#### TO DO
Nothing outside the range is wanted. Repeat exactly the lines below from the one with "create test event." through the one with "as needed |".

-------

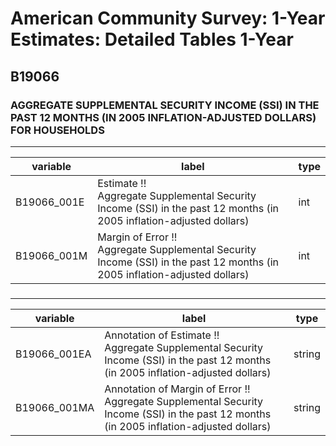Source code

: # American Community Survey: 1-Year Estimates: Detailed Tables 1-Year

## B19066

### AGGREGATE SUPPLEMENTAL SECURITY INCOME (SSI) IN THE PAST 12 MONTHS (IN 2005 INFLATION-ADJUSTED DOLLARS) FOR HOUSEHOLDS

___

| variable | label | type |
| ----- | ----- | ----- |
| B19066_001E | Estimate !!<br>Aggregate Supplemental Security Income (SSI) in the past 12 months (in 2005 inflation-adjusted dollars) | int |
| B19066_001M | Margin of Error !!<br>Aggregate Supplemental Security Income (SSI) in the past 12 months (in 2005 inflation-adjusted dollars) | int |
### 

___

| variable | label | type |
| ----- | ----- | ----- |
| B19066_001EA | Annotation of Estimate !!<br>Aggregate Supplemental Security Income (SSI) in the past 12 months (in 2005 inflation-adjusted dollars) | string |
| B19066_001MA | Annotation of Margin of Error !!<br>Aggregate Supplemental Security Income (SSI) in the past 12 months (in 2005 inflation-adjusted dollars) | string |

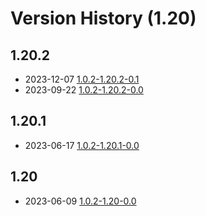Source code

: # Version History (1.20)

## 1.20.2

- 2023-12-07 [1.0.2-1.20.2-0.1](1.0.2-1.20.2-0.1.md)
- 2023-09-22 [1.0.2-1.20.2-0.0](1.0.2-1.20.2-0.0.md)

## 1.20.1

- 2023-06-17 [1.0.2-1.20.1-0.0](1.0.2-1.20.1-0.0.md)

## 1.20

- 2023-06-09 [1.0.2-1.20-0.0](1.0.2-1.20.0-0.0.md)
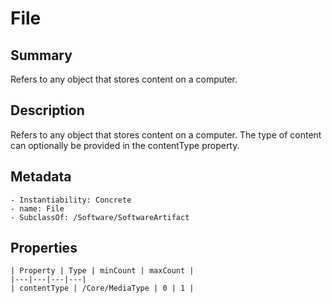 <!-- Automatically generated by spec-parser v2.0.0 on 2023-12-25T20:28:21.783513+00:00 -->
<!-- SPDX-License-Identifier: Community-Spec-1.0 -->

# File

## Summary

Refers to any object that stores content on a computer.


## Description

Refers to any object that stores content on a computer.
The type of content can optionally be provided in the contentType property.


## Metadata

    - Instantiability: Concrete
    - name: File
    - SubclassOf: /Software/SoftwareArtifact



## Properties

    | Property | Type | minCount | maxCount |
    |---|---|---|---|
    | contentType | /Core/MediaType | 0 | 1 |

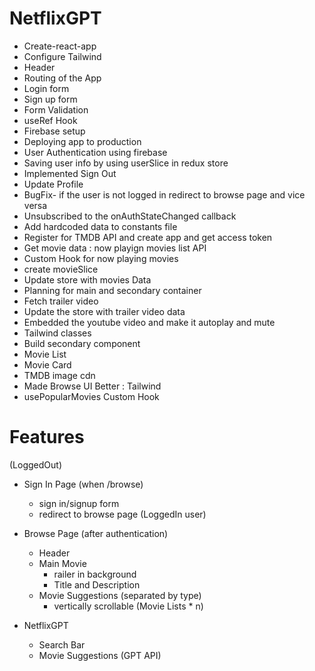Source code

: # NetflixGPT
- Create-react-app
- Configure Tailwind
- Header
- Routing of the App
- Login form
- Sign up form
- Form Validation
- useRef Hook
- Firebase setup
- Deploying app to production
- User Authentication using firebase
- Saving user info by using userSlice in redux store
- Implemented Sign Out
- Update Profile
- BugFix- if the user is not logged in redirect to browse page and vice versa
- Unsubscribed to the onAuthStateChanged callback
- Add hardcoded data to constants file
- Register for TMDB API and create app and get access token 
- Get movie data : now playign movies list API
- Custom Hook for now playing movies
- create movieSlice
- Update store with movies Data
- Planning for main and secondary container
- Fetch trailer video
- Update the store with trailer video data
- Embedded the youtube video and make it autoplay and mute
- Tailwind classes
- Build secondary component
- Movie List
- Movie Card
- TMDB image cdn
- Made Browse UI Better : Tailwind
- usePopularMovies Custom Hook


# Features
(LoggedOut)
- Sign In Page (when /browse)
    - sign in/signup form
    - redirect to browse page (LoggedIn user)
- Browse Page (after authentication)
    - Header
    - Main Movie
        - railer in background
        - Title and Description
    - Movie Suggestions (separated by type)
        - vertically scrollable (Movie Lists * n)

- NetflixGPT 
    - Search Bar
    - Movie Suggestions (GPT API)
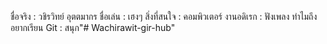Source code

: ชื่อจริง : วชิรวิทย์ อุตตมากร
ชื่อเล่น : เฮงๆ
สิ่งที่สนใจ : คอมพิวเตอร์ 
งานอดิเรก : ฟังเพลง
ทำไมถึงอยากเรียน Git : สนุก"# Wachirawit-gir-hub" 
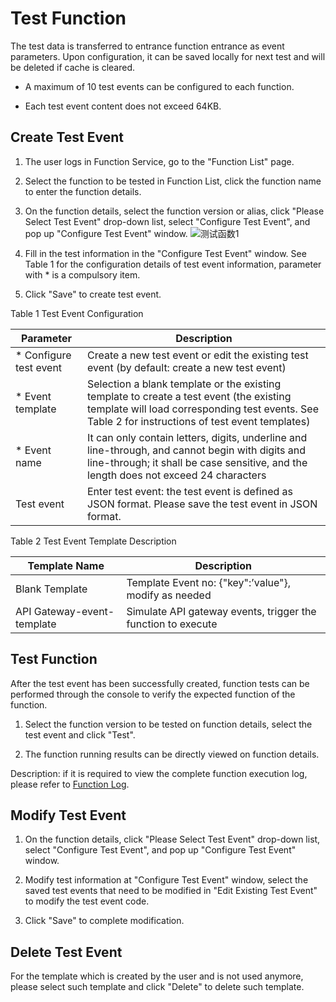 # Test Function

The test data is transferred to entrance function entrance as event parameters. Upon configuration, it can be saved locally for next test and will be deleted if cache is cleared.

* A maximum of 10 test events can be configured to each function.

* Each test event content does not exceed 64KB.

 

## Create Test Event

 1. The user logs in Function Service, go to the "Function List" page.
 
 2. Select the function to be tested in Function List, click the function name to enter the function details.

 3. On the function details, select the function version or alias, click "Please Select Test Event" drop-down list, select "Configure Test Event", and pop up "Configure Test Event" window.
 ![测试函数1](https://github.com/jdcloudcom/cn/blob/functionservice/image/Elastic-Compute/functionservice/test1.PNG)
 4. Fill in the test information in the "Configure Test Event" window. See Table 1 for the configuration details of test event information, parameter with * is a compulsory item.
 5. Click "Save" to create test event.

Table 1 Test Event Configuration

| Parameter         | Description                                                         |
| ------------ | ------------------------------------------------------------ |
|* Configure test event | Create a new test event or edit the existing test event (by default: create a new test event)  |
|* Event template      | Selection a blank template or the existing template to create a test event (the existing template will load corresponding test events. See Table 2 for instructions of test event templates) |
|* Event name     | It can only contain letters, digits, underline and line-through, and cannot begin with digits and line-through; it shall be case sensitive, and the length does not exceed 24 characters               |
| Test event     | Enter test event: the test event is defined as JSON format. Please save the test event in JSON format.  |

Table 2 Test Event Template Description

| Template Name                   | Description                                      |
| -------------------------- | ----------------------------------------- |
| Blank Template                   | Template Event no: {"key":’value"}, modify as needed |
| API Gateway-event-template | Simulate API gateway events, trigger the function to execute             |


 
 


 

## Test Function

After the test event has been successfully created, function tests can be performed through the console to verify the expected function of the function.

 1. Select the function version to be tested on function details, select the test event and click "Test".

 2. The function running results can be directly viewed on function details.

Description: if it is required to view the complete function execution log, please refer to [Function Log](../function-log.md).

 

## Modify Test Event

 1. On the function details, click "Please Select Test Event" drop-down list, select "Configure Test Event", and pop up "Configure Test Event" window.

 2. Modify test information at "Configure Test Event" window, select the saved test events that need to be modified in "Edit Existing Test Event" to modify the test event code.

 3. Click "Save" to complete modification.

 

## Delete Test Event

For the template which is created by the user and is not used anymore, please select such template and click "Delete" to delete such template.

-------

#### RESULT OF THIS TASK
 5. Click "Save" to create test event.

Table 1 Test Event Configuration

| Parameter         | Description                                                         |
| ------------ | ------------------------------------------------------------ |
|* Configure test event | Create a new test event or edit the existing test event (by default: create a new test event)  |
|* Event template      | Selection a blank template or the existing template to create a test event (the existing template will load corresponding test events. See Table 2 for instructions of test event templates) |
|* Event name     | It can only contain letters, digits, underline and line-through, and cannot begin with digits and line-through; it shall be case sensitive, and the length does not exceed 24 characters               |
| Test event     | Enter test event: the test event is defined as JSON format. Please save the test event in JSON format.  |

Table 2 Test Event Template Description

| Template Name                   | Description                                      |
| -------------------------- | ----------------------------------------- |
| Blank Template                   | Template Event no: {"key":’value"}, modify as needed |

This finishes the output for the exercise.